Go through the listing below and gather every line with the word "hoje".
-------- SUPPLIED MATERIAL --------
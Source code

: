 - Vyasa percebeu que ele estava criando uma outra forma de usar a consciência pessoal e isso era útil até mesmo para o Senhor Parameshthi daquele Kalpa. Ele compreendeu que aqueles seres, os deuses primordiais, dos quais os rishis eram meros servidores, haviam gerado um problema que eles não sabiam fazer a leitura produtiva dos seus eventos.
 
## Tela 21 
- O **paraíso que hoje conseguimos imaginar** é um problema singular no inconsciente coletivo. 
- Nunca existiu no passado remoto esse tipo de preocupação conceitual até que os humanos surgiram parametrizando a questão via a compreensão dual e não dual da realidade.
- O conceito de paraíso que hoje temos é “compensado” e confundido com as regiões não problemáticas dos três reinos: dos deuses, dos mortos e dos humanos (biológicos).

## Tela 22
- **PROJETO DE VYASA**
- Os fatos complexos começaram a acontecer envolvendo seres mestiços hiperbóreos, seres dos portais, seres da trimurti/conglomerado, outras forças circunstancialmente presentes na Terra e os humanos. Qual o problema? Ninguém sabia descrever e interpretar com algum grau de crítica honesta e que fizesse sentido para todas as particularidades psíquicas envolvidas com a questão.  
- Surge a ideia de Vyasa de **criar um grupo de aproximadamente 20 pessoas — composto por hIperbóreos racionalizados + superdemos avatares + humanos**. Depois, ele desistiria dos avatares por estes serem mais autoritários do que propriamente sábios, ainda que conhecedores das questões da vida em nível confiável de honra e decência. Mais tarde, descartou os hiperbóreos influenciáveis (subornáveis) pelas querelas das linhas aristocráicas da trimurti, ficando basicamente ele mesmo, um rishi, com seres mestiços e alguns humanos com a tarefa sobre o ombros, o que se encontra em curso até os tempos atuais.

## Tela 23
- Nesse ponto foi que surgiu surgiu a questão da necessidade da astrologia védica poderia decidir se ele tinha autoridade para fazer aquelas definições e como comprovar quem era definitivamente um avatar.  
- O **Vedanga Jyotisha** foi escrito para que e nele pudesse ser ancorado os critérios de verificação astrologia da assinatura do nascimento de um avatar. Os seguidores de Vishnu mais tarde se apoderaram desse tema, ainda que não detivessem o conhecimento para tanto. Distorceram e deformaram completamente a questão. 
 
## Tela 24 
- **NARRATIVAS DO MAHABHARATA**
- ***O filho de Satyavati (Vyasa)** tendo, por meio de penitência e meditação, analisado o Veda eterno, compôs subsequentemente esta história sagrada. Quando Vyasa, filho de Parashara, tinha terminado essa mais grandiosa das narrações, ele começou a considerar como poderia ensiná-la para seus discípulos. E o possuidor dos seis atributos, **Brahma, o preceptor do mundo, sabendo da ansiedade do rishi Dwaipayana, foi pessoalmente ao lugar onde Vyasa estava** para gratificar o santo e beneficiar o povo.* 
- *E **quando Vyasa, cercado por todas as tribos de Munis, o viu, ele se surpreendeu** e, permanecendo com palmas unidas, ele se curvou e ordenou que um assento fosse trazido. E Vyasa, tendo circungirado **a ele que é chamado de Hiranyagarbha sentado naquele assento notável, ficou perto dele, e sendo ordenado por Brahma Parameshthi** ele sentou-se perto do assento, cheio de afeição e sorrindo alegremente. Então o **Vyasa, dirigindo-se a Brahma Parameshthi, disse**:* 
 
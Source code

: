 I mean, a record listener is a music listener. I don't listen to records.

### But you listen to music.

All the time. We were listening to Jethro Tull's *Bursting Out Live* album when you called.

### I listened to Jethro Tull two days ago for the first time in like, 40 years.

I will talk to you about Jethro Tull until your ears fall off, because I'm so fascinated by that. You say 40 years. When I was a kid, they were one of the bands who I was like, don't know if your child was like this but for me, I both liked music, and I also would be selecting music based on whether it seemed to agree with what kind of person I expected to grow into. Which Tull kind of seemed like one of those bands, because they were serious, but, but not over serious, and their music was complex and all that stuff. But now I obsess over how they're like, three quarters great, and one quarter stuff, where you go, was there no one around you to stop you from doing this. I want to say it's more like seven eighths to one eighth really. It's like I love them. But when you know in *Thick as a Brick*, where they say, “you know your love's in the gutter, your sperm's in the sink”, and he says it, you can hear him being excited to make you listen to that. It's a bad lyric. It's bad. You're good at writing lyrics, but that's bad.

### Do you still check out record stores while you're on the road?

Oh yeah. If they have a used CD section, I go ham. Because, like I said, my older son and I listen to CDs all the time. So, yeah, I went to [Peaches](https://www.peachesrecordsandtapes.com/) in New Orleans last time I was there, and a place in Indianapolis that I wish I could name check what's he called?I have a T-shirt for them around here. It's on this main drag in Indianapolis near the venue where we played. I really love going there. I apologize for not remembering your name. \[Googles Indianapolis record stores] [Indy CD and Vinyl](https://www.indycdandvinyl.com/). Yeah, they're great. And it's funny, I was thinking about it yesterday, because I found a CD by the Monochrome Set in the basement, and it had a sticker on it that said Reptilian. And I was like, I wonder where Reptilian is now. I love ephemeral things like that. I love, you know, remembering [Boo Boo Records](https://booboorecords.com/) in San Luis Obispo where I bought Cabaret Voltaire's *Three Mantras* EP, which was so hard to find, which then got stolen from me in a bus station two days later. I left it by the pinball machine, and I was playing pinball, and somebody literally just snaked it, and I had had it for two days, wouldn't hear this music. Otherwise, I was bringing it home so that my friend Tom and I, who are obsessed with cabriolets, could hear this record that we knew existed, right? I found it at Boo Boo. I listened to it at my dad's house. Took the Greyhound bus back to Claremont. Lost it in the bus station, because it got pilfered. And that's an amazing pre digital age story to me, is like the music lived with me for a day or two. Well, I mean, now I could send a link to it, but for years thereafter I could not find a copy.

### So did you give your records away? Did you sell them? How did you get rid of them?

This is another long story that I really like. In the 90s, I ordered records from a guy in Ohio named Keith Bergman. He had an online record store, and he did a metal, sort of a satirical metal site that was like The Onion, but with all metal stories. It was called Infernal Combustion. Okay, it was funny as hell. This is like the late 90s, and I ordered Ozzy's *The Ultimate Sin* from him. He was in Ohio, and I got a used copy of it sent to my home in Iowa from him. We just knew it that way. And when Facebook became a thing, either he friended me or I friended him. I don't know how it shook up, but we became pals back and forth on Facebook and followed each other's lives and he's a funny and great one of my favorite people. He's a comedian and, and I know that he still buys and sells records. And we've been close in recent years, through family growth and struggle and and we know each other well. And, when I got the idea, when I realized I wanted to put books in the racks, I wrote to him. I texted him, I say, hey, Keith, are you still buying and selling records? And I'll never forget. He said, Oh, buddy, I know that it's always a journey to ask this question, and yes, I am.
--------
EXERCISE SOLUTION:
- O **paraíso que hoje conseguimos imaginar** é um problema singular no inconsciente coletivo. 
- O conceito de paraíso que hoje temos é “compensado” e confundido com as regiões não problemáticas dos três reinos: dos deuses, dos mortos e dos humanos (biológicos).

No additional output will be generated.